__Task item__
Bring together copies of the lines in the data below that contain the word "selection".

__Data extracted from a collection__
== Segment start ==

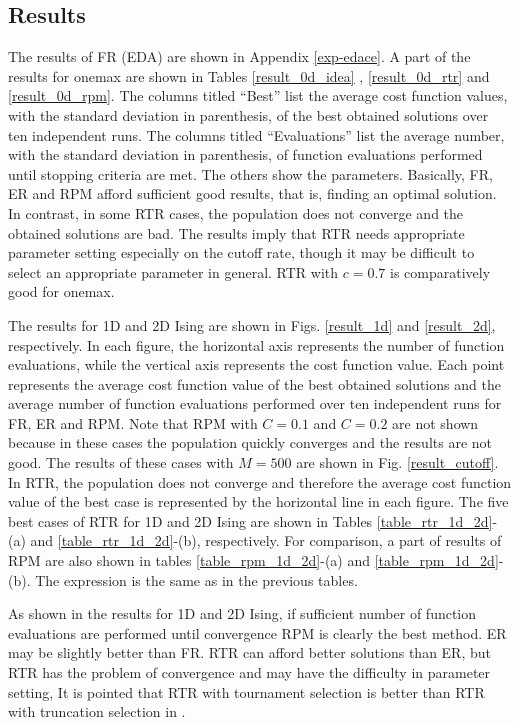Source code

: \subsection{Results}

The results of FR (EDA) are shown in Appendix \ref{exp-edace}.
A part of the results for onemax are shown in Tables \ref{result_0d_idea}
, \ref{result_0d_rtr} and \ref{result_0d_rpm}.
The columns titled ``Best'' list 
the average cost function values, with the standard deviation in parenthesis,
of the best obtained solutions over ten independent runs.
The columns titled ``Evaluations'' 
list the average number, 
with the standard deviation in parenthesis, 
of function evaluations performed  until stopping criteria are met.
The others show the parameters.
Basically, FR, ER and RPM afford sufficient good results,
that is, finding an optimal solution.
In contrast, in some RTR cases,
the population does not converge and
the obtained solutions are bad. 
The results imply that
RTR needs appropriate parameter setting especially on
the cutoff rate, though
it may be difficult to select an appropriate parameter in general.
RTR with $c=0.7$ is comparatively good for onemax.

The results for 1D and 2D Ising are shown in 
Figs. \ref{result_1d} and \ref{result_2d}, respectively.
In each figure,
the horizontal axis represents the number of function evaluations,
while the vertical axis represents the cost function value.
Each point represents the average cost function value of the best obtained
solutions and the average number of function evaluations performed
over ten independent runs for FR, ER and RPM.
Note that RPM with $C=0.1$ and $C=0.2$ are not shown
because in these cases the population quickly converges
and the results are not good.
The results of these cases with $M=500$ are shown in
 Fig. \ref{result_cutoff}.
In RTR, the population does not converge and therefore
the average cost function value of the best case is represented by 
the horizontal line in each figure.
The five best cases of RTR for 1D and 2D Ising are shown in 
Tables \ref{table_rtr_1d_2d}-(a) and \ref{table_rtr_1d_2d}-(b), respectively.
For comparison,
a part of results of RPM are also shown in tables
\ref{table_rpm_1d_2d}-(a) and \ref{table_rpm_1d_2d}-(b).
The expression is the same as in the previous tables. 

As shown in the results for 1D and 2D Ising,
if sufficient number of function evaluations 
are performed until convergence
RPM is clearly the best method.
ER may be slightly better than FR.
RTR can afford better solutions than ER,
but RTR has the problem of convergence
and may have the difficulty in parameter setting,
It is pointed that
RTR with tournament selection is better than
RTR with truncation selection in \cite{lima:replacement}.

== Segment end ==

__Answer to the exercise__
RTR with tournament selection is better than
RTR with truncation selection in \cite{lima:replacement}.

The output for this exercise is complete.